* [Assignment]: Please quote only the lines that start at the one with "Learning New Project on Local Machine" and go on to the last line of the data, both ends kept.

* [Entries shown]:
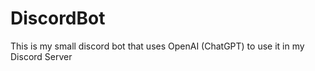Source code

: # DiscordBot
This is my small discord bot that uses OpenAI (ChatGPT) to use it in my Discord Server
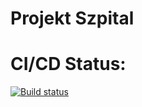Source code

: # Projekt Szpital
 
# CI/CD Status:

[![Build status](https://ci.appveyor.com/api/projects/status/qyfija8evc8eovks/branch/master?svg=true)](https://ci.appveyor.com/project/artur-puda/szpital/branch/master)
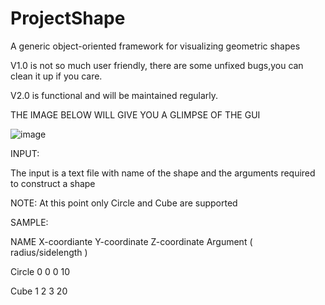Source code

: # ProjectShape
A generic object-oriented framework for visualizing geometric shapes

V1.0 is not so much user friendly, there are some unfixed bugs,you can clean it up if you care.

V2.0 is functional and will be maintained regularly.

THE IMAGE BELOW WILL GIVE YOU A GLIMPSE OF THE GUI

![image](https://user-images.githubusercontent.com/50611208/69907986-2e491480-13ae-11ea-88f7-c1d8a6fa7550.png)

INPUT:

The input is a text file with name of the shape and the arguments required to construct a shape

NOTE: At this point only Circle and Cube are supported

SAMPLE:

NAME   X-coordiante Y-coordinate Z-coordinate Argument ( radius/sidelength )

Circle 0            0            0            10  

Cube   1            2            3            20
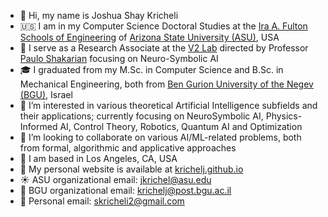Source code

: - 👋 Hi, my name is Joshua Shay Kricheli
- 🇺🇸 I am in my Computer Science Doctoral Studies at the [Ira A. Fulton Schools of Engineering](https://engineering.asu.edu/) of [Arizona State University (ASU)](https://www.asu.edu/), USA
- :mag_right: I serve as a Research Associate at the [V2 Lab](https://labs.engineering.asu.edu/labv2/) directed by Professor [Paulo Shakarian](https://en.wikipedia.org/wiki/Paulo_Shakarian) focusing on Neuro-Symbolic AI
- 🎓 I graduated from my M.Sc. in Computer Science and B.Sc. in Mechanical Engineering, both from [Ben Gurion University of the Negev (BGU)](https://www.bgu.ac.il/en/), Israel
- 👀 I’m interested in various theoretical Artificial Intelligence subfields and their applications; currently focusing on NeuroSymbolic AI, Physics-Informed AI, Control Theory,  Robotics, Quantum AI and Optimization
- 👥 I’m looking to collaborate on various AI/ML-related problems, both from formal, algorithmic and applicative approaches
- :sunrise_over_mountains: I am based in Los Angeles, CA, USA
- 🔗 My personal website is available at [krichelj.github.io](https://krichelj.github.io/)
- ☀️ ASU organizational email: jkrichel@asu.edu
- 🐫 BGU organizational email: krichelj@post.bgu.ac.il
- 📮 Personal email: skricheli2@gmail.com

<!---
krichelj/krichelj is a ✨ special ✨ repository because its `README.md` (this file) appears on your GitHub profile.
You can click the Preview link to take a look at your changes.
--->
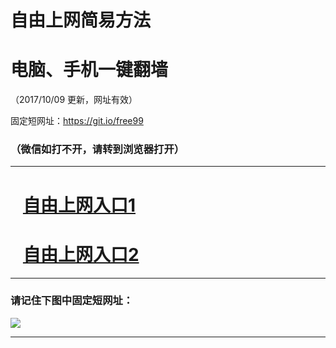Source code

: ﻿# 自由上网简易方法

# 电脑、手机一键翻墙

（2017/10/09 更新，网址有效）

固定短网址：https://git.io/free99

### （微信如打不开，请转到浏览器打开）


***





# &nbsp;&nbsp; <a href="http://ft3265216780.fwq-tz-1001.info/fwqtz01.html?t=100900126113 " target="_blank">自由上网入口1</a>
# &nbsp;&nbsp; <a href="http://ft2232820006.fwq-tz-1002.info/fwqtz02.html?t=100900119813 " target="_blank">自由上网入口2</a>
***

### 请记住下图中固定短网址：

<img src="https://s3-us-west-2.amazonaws.com/fwq-1001/yjfq-20170905okok.png" /> 


***

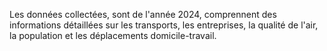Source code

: Les données collectées, sont de l'année 2024, comprennent des informations détaillées sur les transports, les entreprises, la qualité de l'air, la population et les déplacements domicile-travail.
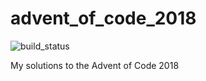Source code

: # advent_of_code_2018
![build_status](https://travis-ci.org/etrexel/advent_of_code_2018.svg?branch=master)

My solutions to the Advent of Code 2018
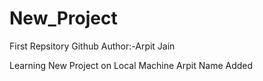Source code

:# New_Project

First Repsitory Github
Author:-Arpit Jain

Learning New Project on Local Machine
Arpit Name Added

* [Answer for the task]:
Learning New Project on Local Machine
Arpit Name Added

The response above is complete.